ASSIGNMENT
The answer is every line of the records that holds the word "Flutter", copied in full.

TASK INPUTS

════════════════

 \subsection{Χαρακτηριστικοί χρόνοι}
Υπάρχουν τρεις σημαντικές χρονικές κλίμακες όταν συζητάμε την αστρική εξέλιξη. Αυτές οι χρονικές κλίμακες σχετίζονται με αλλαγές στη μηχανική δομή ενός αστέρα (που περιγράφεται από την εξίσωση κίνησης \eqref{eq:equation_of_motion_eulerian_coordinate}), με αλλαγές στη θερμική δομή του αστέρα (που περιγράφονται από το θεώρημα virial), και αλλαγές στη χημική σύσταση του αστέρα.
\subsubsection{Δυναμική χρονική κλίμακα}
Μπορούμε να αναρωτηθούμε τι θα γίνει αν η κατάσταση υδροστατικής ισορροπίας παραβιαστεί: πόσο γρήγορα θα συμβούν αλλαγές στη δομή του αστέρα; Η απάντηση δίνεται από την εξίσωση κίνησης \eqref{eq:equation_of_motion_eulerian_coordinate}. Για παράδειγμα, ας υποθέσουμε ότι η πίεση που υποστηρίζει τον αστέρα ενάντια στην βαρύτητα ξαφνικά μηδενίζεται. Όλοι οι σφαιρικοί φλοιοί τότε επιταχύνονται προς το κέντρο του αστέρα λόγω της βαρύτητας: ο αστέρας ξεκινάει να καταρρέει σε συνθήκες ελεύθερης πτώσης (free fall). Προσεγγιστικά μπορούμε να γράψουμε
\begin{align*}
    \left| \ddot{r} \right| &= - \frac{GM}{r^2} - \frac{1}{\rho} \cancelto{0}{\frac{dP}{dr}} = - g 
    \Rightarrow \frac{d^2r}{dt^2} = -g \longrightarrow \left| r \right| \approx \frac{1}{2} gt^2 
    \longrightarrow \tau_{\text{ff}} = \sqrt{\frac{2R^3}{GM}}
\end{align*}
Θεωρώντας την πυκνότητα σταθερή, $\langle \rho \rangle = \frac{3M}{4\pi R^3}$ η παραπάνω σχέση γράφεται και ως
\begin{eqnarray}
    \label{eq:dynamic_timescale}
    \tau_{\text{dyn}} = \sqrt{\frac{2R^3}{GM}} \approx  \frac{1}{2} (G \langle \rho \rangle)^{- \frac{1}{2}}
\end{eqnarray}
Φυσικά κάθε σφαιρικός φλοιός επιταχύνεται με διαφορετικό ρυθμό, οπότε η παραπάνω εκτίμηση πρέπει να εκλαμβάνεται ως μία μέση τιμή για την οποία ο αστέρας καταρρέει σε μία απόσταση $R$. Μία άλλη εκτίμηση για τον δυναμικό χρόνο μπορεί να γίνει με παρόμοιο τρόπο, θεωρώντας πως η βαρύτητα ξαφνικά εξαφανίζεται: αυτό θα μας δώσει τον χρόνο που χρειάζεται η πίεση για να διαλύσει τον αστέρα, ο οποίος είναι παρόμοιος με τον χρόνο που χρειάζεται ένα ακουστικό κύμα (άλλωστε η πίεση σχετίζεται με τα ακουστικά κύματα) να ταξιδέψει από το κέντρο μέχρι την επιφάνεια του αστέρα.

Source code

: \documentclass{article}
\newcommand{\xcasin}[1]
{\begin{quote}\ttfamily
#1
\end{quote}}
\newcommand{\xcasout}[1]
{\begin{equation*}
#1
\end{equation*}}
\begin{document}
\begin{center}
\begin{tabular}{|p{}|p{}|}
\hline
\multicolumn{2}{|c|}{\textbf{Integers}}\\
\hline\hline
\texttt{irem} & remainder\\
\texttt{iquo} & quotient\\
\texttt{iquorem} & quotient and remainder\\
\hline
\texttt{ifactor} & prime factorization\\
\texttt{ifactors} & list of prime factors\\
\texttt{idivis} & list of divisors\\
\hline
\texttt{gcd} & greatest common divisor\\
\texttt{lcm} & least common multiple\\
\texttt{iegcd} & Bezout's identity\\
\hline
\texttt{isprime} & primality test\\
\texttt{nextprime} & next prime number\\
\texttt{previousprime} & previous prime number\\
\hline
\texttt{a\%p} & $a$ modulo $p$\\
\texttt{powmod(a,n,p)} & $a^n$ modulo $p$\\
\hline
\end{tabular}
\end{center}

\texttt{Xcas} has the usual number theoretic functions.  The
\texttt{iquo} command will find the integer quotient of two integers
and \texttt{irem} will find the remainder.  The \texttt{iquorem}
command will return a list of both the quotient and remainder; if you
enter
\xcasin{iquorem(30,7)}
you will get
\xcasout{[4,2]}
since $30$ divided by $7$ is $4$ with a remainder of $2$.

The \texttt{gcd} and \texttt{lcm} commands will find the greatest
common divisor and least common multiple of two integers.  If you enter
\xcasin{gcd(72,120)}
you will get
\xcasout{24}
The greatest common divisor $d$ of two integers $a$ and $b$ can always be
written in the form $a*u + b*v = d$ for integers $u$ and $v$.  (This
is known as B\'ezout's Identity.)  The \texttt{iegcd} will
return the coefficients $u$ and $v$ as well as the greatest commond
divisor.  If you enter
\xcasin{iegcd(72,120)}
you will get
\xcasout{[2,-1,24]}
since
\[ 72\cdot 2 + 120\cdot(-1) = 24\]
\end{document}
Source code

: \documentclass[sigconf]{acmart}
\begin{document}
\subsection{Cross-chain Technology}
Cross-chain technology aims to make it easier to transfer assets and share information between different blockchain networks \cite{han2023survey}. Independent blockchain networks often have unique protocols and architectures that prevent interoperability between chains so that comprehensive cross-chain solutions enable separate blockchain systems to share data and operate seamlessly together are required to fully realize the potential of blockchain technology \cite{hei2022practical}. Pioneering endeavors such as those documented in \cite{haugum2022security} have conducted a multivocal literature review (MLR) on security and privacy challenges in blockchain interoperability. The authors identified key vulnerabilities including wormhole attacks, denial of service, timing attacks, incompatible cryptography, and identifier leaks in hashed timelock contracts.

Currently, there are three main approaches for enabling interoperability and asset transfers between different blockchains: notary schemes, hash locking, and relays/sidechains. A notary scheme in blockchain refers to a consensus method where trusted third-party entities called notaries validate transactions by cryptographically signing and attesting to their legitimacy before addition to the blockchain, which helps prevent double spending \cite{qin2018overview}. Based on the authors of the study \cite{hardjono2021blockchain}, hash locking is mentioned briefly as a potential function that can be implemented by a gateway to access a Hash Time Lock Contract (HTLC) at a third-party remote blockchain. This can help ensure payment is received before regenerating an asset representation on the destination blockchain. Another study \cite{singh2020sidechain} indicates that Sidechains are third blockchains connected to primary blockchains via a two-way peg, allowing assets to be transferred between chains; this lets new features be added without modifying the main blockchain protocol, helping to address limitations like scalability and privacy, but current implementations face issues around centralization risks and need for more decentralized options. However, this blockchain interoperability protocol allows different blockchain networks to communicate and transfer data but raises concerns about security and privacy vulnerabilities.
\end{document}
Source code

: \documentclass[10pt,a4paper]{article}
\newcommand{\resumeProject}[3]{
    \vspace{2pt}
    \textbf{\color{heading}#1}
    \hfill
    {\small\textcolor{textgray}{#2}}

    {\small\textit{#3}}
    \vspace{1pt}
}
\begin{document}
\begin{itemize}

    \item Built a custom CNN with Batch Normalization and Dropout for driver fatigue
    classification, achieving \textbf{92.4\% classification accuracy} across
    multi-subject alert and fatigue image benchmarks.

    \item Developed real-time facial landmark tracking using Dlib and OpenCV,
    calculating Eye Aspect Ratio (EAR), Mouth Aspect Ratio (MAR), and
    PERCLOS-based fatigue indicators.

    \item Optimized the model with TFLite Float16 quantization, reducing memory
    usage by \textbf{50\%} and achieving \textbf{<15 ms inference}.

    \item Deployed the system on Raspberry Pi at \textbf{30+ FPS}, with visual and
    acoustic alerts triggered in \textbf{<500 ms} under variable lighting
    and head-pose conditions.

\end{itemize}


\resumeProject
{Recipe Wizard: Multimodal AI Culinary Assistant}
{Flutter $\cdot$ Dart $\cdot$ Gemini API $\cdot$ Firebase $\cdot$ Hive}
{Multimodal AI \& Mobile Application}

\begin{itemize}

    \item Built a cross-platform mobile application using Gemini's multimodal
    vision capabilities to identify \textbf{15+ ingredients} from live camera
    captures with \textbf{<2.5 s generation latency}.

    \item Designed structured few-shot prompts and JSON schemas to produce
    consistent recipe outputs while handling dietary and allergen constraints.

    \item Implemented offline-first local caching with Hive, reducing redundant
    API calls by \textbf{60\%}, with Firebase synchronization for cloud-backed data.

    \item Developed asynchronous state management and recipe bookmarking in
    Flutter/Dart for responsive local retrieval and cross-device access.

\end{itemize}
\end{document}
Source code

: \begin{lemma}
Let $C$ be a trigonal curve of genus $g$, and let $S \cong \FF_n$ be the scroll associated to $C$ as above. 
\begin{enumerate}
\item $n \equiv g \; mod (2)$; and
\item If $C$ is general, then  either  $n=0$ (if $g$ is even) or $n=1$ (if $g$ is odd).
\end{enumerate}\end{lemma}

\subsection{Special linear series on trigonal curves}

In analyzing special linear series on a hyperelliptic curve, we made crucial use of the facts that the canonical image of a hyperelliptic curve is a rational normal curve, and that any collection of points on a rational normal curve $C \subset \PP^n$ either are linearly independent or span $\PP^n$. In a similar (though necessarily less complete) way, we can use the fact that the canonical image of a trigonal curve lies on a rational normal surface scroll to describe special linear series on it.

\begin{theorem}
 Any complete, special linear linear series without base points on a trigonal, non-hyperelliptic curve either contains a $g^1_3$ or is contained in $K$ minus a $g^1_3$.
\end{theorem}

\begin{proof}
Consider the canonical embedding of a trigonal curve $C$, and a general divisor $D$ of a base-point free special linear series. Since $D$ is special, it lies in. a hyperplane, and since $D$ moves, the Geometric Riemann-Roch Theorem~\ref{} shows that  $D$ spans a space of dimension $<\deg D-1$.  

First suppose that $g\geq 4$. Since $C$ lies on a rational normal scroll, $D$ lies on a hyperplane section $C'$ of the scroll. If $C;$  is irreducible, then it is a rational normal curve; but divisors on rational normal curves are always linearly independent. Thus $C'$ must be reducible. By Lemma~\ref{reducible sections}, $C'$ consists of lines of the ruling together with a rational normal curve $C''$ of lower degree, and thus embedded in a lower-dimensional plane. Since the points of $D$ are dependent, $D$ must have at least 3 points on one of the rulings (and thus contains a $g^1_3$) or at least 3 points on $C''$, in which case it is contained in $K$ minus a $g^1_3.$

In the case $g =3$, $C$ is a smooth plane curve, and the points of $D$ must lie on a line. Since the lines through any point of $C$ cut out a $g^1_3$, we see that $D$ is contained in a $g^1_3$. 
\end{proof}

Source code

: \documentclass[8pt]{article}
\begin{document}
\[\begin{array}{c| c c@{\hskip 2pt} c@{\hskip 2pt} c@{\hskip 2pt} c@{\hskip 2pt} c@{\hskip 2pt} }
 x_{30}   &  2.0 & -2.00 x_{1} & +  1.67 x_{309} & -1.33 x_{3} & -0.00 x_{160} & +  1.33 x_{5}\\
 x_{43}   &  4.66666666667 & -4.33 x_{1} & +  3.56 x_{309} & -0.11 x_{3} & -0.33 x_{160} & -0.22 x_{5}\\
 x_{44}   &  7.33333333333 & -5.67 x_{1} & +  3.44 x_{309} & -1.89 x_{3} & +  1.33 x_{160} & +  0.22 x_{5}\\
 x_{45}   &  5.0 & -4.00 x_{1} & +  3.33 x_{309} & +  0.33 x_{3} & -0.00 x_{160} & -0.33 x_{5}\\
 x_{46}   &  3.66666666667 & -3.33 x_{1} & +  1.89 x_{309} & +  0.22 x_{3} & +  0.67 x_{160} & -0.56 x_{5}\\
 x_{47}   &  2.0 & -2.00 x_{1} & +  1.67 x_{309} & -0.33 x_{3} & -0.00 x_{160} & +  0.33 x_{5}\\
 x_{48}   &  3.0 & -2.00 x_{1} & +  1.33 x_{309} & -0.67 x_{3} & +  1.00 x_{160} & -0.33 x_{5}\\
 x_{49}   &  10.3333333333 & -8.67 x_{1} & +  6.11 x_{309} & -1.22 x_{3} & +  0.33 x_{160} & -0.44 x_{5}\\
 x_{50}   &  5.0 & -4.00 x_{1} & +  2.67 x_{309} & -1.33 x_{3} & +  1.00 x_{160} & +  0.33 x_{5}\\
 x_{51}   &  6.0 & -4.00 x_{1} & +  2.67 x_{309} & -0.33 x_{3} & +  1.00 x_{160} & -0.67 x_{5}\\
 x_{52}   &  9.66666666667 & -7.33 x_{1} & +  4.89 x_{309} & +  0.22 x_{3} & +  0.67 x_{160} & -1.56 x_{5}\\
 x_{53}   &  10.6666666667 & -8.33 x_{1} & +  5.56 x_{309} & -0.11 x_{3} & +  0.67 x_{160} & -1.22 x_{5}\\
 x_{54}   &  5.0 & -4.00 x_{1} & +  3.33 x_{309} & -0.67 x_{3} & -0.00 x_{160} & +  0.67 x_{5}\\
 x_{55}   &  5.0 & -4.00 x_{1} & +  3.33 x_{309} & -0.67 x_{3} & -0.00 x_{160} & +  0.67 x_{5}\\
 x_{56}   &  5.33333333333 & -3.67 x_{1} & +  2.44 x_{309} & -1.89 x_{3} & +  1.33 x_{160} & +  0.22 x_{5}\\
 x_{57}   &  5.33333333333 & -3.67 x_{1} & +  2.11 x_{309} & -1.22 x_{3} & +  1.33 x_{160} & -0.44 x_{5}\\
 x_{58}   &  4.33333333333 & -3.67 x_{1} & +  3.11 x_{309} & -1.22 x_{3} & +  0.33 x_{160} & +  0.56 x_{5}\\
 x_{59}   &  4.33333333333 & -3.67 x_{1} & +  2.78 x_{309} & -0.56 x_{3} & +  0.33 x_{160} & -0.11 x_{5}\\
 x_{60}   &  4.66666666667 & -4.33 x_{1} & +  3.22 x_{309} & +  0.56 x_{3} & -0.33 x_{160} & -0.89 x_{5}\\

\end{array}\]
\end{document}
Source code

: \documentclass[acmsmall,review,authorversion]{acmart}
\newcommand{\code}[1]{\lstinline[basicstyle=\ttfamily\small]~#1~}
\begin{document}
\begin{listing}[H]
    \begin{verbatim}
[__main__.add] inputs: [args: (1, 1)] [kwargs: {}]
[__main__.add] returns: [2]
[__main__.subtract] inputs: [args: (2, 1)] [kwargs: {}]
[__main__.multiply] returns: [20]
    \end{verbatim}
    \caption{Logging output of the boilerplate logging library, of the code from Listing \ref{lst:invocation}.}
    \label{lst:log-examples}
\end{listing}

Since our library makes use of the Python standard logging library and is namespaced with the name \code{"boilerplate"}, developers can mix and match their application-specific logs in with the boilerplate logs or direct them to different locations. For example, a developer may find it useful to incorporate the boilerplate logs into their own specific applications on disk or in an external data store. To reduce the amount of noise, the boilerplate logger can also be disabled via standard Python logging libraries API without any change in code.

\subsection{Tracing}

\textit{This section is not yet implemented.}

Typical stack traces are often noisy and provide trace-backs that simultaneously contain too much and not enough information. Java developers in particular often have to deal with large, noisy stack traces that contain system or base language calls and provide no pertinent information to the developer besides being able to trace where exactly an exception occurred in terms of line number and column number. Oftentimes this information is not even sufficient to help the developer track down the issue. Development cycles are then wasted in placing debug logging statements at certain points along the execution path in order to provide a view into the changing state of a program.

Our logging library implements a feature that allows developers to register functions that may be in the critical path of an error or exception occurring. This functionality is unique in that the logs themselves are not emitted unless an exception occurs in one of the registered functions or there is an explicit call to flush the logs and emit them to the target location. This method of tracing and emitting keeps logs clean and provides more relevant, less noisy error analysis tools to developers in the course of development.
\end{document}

════════════════

ANSWER SECTION
{Flutter $\cdot$ Dart $\cdot$ Gemini API $\cdot$ Firebase $\cdot$ Hive}
    Flutter/Dart for responsive local retrieval and cross-device access.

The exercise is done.